Landowner: State Wrong to Protect Drillers
Morgantown Dominion Post
16 May 2011
By David Beard
FAIRMONT — Rick Humphreys has four vertical natural gas wells on his
Plum Run, Marion County property.
He makes no money off the gas and doesn’t want the wells there. But he
has no real choice. So when the gas company appeared to cross the line,
he sued and won.
According to common law, the mineral estate is dominant over the
surface estate when it comes to property rights, said members of the
West Virginia Surface Owners’ Rights Organization.

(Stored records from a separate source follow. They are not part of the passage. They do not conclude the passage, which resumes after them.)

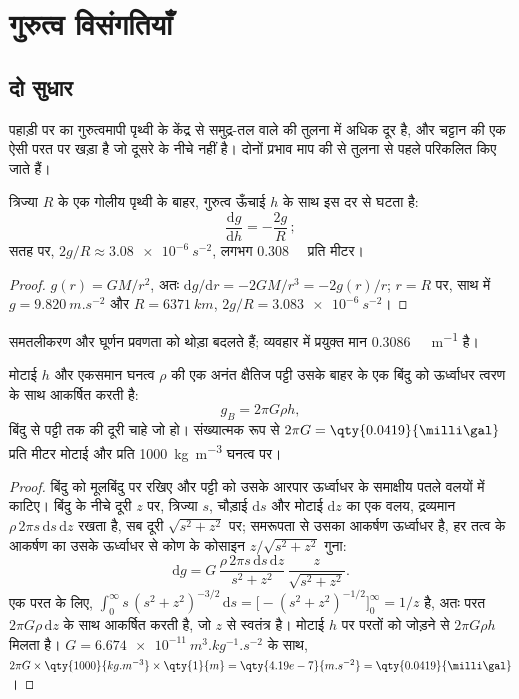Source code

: \section{गुरुत्व विसंगतियाँ}

\subsection*{दो सुधार}

पहाड़ी पर का गुरुत्वमापी पृथ्वी के केंद्र से समुद्र-तल वाले की तुलना में अधिक दूर है, और चट्टान की एक ऐसी परत पर खड़ा है जो दूसरे के नीचे नहीं है। दोनों प्रभाव माप की  से तुलना से पहले परिकलित किए जाते हैं।

\begin{proposition}[मुक्त-वायु प्रवणता]\label{prop:b1:isostasy-gravity:free-air}
त्रिज्या $R$ के एक गोलीय पृथ्वी के बाहर, गुरुत्व ऊँचाई $h$ के साथ इस दर से घटता है:
\[
  \frac{\mathrm dg}{\mathrm dh} = -\frac{2g}{R}\,;
\]
सतह पर, $2g/R \approx \qty{3.08e-6}{s^{-2}}$, लगभग \qty{0.308}{\milli\gal} प्रति मीटर।
\end{proposition}

\begin{proof}
$g(r) = GM/r^2$, अतः $\mathrm dg/\mathrm dr = -2GM/r^3 = -2g(r)/r$; $r = R$ पर, साथ में $g = \qty{9.820}{m.s^{-2}}$ और $R = \qty{6371}{km}$, $2g/R =
\qty{3.083e-6}{s^{-2}}$।
\end{proof}

समतलीकरण और घूर्णन प्रवणता को थोड़ा बदलते हैं; व्यवहार में प्रयुक्त मान \qty{0.3086}{\milli\gal.m^{-1}} है।

\begin{proposition}[बूगेर पट्टी]\label{prop:b1:isostasy-gravity:slab}
मोटाई $h$ और एकसमान घनत्व $\rho$ की एक अनंत क्षैतिज पट्टी उसके बाहर के एक बिंदु को ऊर्ध्वाधर त्वरण के साथ आकर्षित करती है:
\[
  g_B = 2\pi G\rho h ,
\]
बिंदु से पट्टी तक की दूरी चाहे जो हो। संख्यात्मक रूप से $2\pi G =
\qty{0.0419}{\milli\gal}$ प्रति मीटर मोटाई और प्रति \qty{1000}{kg.m^{-3}} घनत्व पर।
\end{proposition}

\begin{proof}
बिंदु को मूलबिंदु पर रखिए और पट्टी को उसके आरपार ऊर्ध्वाधर के समाक्षीय पतले वलयों में काटिए। बिंदु के नीचे दूरी $z$ पर, त्रिज्या $s$, चौड़ाई $\mathrm ds$ और मोटाई $\mathrm dz$ का एक वलय, द्रव्यमान $\rho\,2\pi s\,\mathrm ds\,\mathrm dz$ रखता है, सब दूरी $\sqrt{s^2 + z^2}$ पर; समरूपता से उसका आकर्षण ऊर्ध्वाधर है, हर तत्व के आकर्षण का उसके ऊर्ध्वाधर से कोण के कोसाइन $z/\sqrt{s^2+z^2}$ गुना:
\[
  \mathrm dg = G\,\frac{\rho\,2\pi s\,\mathrm ds\,\mathrm dz}{s^2 + z^2}\,
  \frac{z}{\sqrt{s^2 + z^2}} .
\]
एक परत के लिए, $\int_0^\infty s\,(s^2 + z^2)^{-3/2}\,\mathrm ds =
\bigl[-(s^2 + z^2)^{-1/2}\bigr]_0^\infty = 1/z$ है, अतः परत $2\pi G\rho\,\mathrm dz$ के साथ आकर्षित करती है, जो $z$ से स्वतंत्र है। मोटाई $h$ पर परतों को जोड़ने से $2\pi G\rho h$ मिलता है। $G = \qty{6.674e-11}{m^3.kg^{-1}.s^{-2}}$ के साथ, $2\pi G\times\qty{1000}{kg.m^{-3}}\times\qty{1}{m} = \qty{4.19e-7}{m.s^{-2}} =
\qty{0.0419}{\milli\gal}$।
\end{proof}

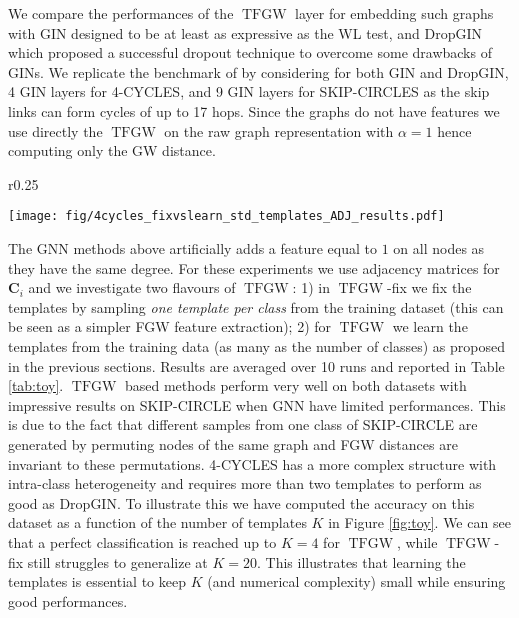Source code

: \documentclass{article}
\def\mC{{\bm{C}}}
\newcommand{\TFGW}{\operatorname{TFGW}}
\begin{document}
We compare the performances of the $\TFGW$ layer for embedding such graphs with GIN \cite{xu2018powerful} designed to be at least as expressive
as the WL test, and DropGIN \cite{papp2021dropgnn} which proposed a successful dropout technique to overcome some drawbacks of GINs.
We replicate the benchmark
of \cite{papp2021dropgnn} by considering 
for both GIN and DropGIN, 4 GIN layers for 4-CYCLES, and 9 GIN
layers for SKIP-CIRCLES as the skip links can form cycles of up to 17 hops. Since the graphs do not have features we use
directly the $\TFGW$ on the raw graph representation with $\alpha=1$ hence computing
only the GW distance.\begin{wrapfigure}{r}{0.25\textwidth}  \vspace{-5mm}
	\begin{center}
		\texttt{[image: fig/4cycles\_fixvslearn\_std\_templates\_ADJ\_results.pdf]}
	\end{center}
	\vspace{-4mm}
	\caption{\label{fig:toy}Test accuracy distributions by number of templates either fixed or learned.} 
\end{wrapfigure} The GNN methods above artificially adds a feature equal to $1$ on all nodes as they have the same degree. For these experiments we use adjacency
matrices for $\mC_i$ and we investigate two flavours of $\TFGW$: 1) in $\TFGW$-fix we fix the
templates by sampling \emph{one template per class} from the training dataset (this can be seen as a simpler FGW feature extraction);
2) for $\TFGW$ we learn the templates from the training
data (as many as the number of classes) as proposed in the previous sections. Results are averaged over 10 runs and reported in
Table \ref{tab:toy}. $\TFGW$ based methods perform very well on both datasets with
impressive results on SKIP-CIRCLE when GNN have limited performances. This is due to the fact that different samples from one class of SKIP-CIRCLE are generated by permuting nodes of the same graph and FGW distances are invariant to these permutations.
4-CYCLES has a more complex structure with intra-class
heterogeneity and requires more than two templates to perform as good as DropGIN. To illustrate this we have computed the accuracy on this dataset as a
function of the number of templates $K$ in Figure \ref{fig:toy}. We can see that a perfect
classification is reached up to $K=4$ for $\TFGW$, while $\TFGW$-fix still
struggles to generalize at $K=20$. This illustrates that
learning the templates is essential to keep $K$ (and numerical complexity) small
while ensuring good performances. 
\end{document}
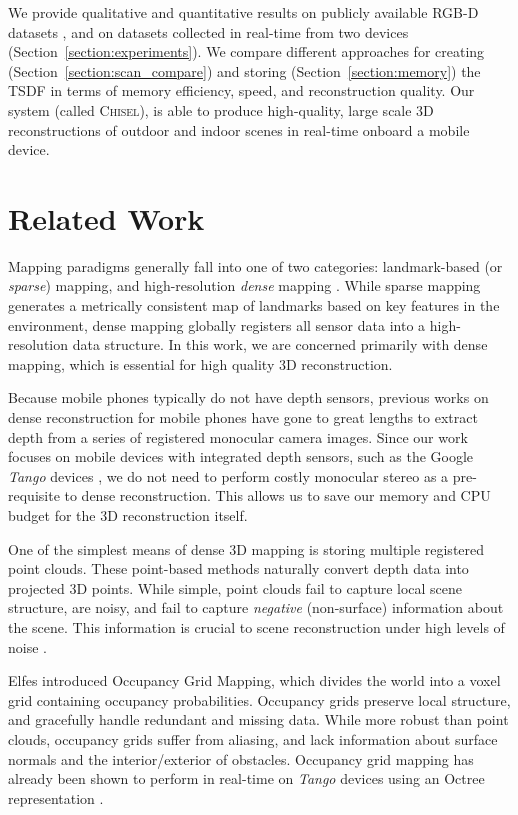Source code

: \documentclass[conference]{IEEEtran}
\newcommand{\sref}[1]{Section~\ref{#1}}
\newcommand{\Tango}{\textit{Tango}\xspace}
\newcommand{\TSDF}{TSDF\xspace}
\newcommand{\chisel}{\textsc{Chisel}\xspace}
\begin{document}
 We provide qualitative and  quantitative results on publicly available RGB-D
 datasets \cite{FREIBURG}, and on datasets collected in real-time from two
 devices (\sref{section:experiments}). We compare different approaches for
 creating (\sref{section:scan_compare}) and storing (\sref{section:memory}) the
 \TSDF in terms of memory efficiency, speed, and reconstruction quality. Our
 system (called \chisel), is able to produce high-quality, large scale 3D
 reconstructions of outdoor and indoor scenes in real-time onboard a mobile device.

\section{Related Work}
Mapping paradigms generally fall into one of two categories: landmark-based (or
\emph{sparse}) mapping, and high-resolution \emph{dense} mapping
\cite{FastSlam}.  While sparse mapping generates a metrically consistent map of
landmarks based on key features in the environment, dense mapping globally
registers all sensor data into a high-resolution data structure. In this work,
we are concerned primarily with dense mapping, which is essential for high
quality 3D reconstruction.

Because mobile phones typically do not have depth sensors, previous works
\cite{TanskanenMetric, DTAM, LSDSlam} on dense reconstruction for mobile phones
have gone to great lengths to extract depth from a series of registered monocular camera
images. Since our work focuses on mobile devices with integrated depth sensors,
such as the Google \Tango devices \cite{Tango}, we do not need to perform
costly monocular stereo as a pre-requisite to dense reconstruction. This allows
us to save our memory and CPU budget for the 3D reconstruction itself.

One of the simplest means of dense 3D mapping is storing multiple registered
point clouds. These point-based methods \cite{RusinkiewiczPoints,
TanskanenMetric, WeiseScanning, LSDSlam} naturally convert depth data into
projected 3D points. While simple, point clouds fail to capture local scene
structure, are noisy, and fail to capture \emph{negative} (non-surface)
information about the scene. This information is crucial to scene reconstruction
under high levels of noise \cite{Klingensmith2014}.

Elfes \cite{Elfes1989} introduced Occupancy Grid Mapping, which divides the
world into a voxel grid containing occupancy probabilities. Occupancy grids
preserve local structure, and gracefully handle redundant and missing data.  
While more robust than point clouds, occupancy grids suffer from aliasing, and
lack information about surface normals and the interior/exterior of obstacles. 
Occupancy grid mapping has already been shown to perform in real-time on \Tango
\cite{Tango} devices using an Octree representation \cite{Wurm2010}.
\end{document}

Humphreys seethes over that. “Quite frankly, I think it’s a significant
injustice that occurs here in West Virginia,” he said.
A retired Army lieutenant colonel who served for nearly 30 years, he
views the mineral state dominance as unconstitutional. “It’s a raw deal
to sever minerals from surface rights,” he said, and not something the
founders pictured when they established property rights.
He owns the mineral rights on his residential property, but not his
wooded acreage with its rental home. “I’m not anti-coal. I’m not
anti-oil and gas. But it’s wrong when someone can come onto your land
when you don’t own the mineral rights.”
It’s also wrong, he said, for the state to exercise a twisted form of
eminent domain. “The state doesn’t own my property. I own it. And for
them to be the ones to give a private company the authority to come
onto my property — that’s wrong.”
Rick and Rebecca Humphreys own two pieces of land in Plum Run — Plum
Run Road is between Mannington and Farmington and runs roughly
north-south. Their home sits on one property, the subject of the suit
sits on the other.
According to documents in Marion County Circuit Court, that property,
bought in 2001, is 97.5 acres. Waco Oil & Gas, based in Glenville,
obtained a mineral rights lease and Department of Environmental
Protection permits to drill four vertical wells there.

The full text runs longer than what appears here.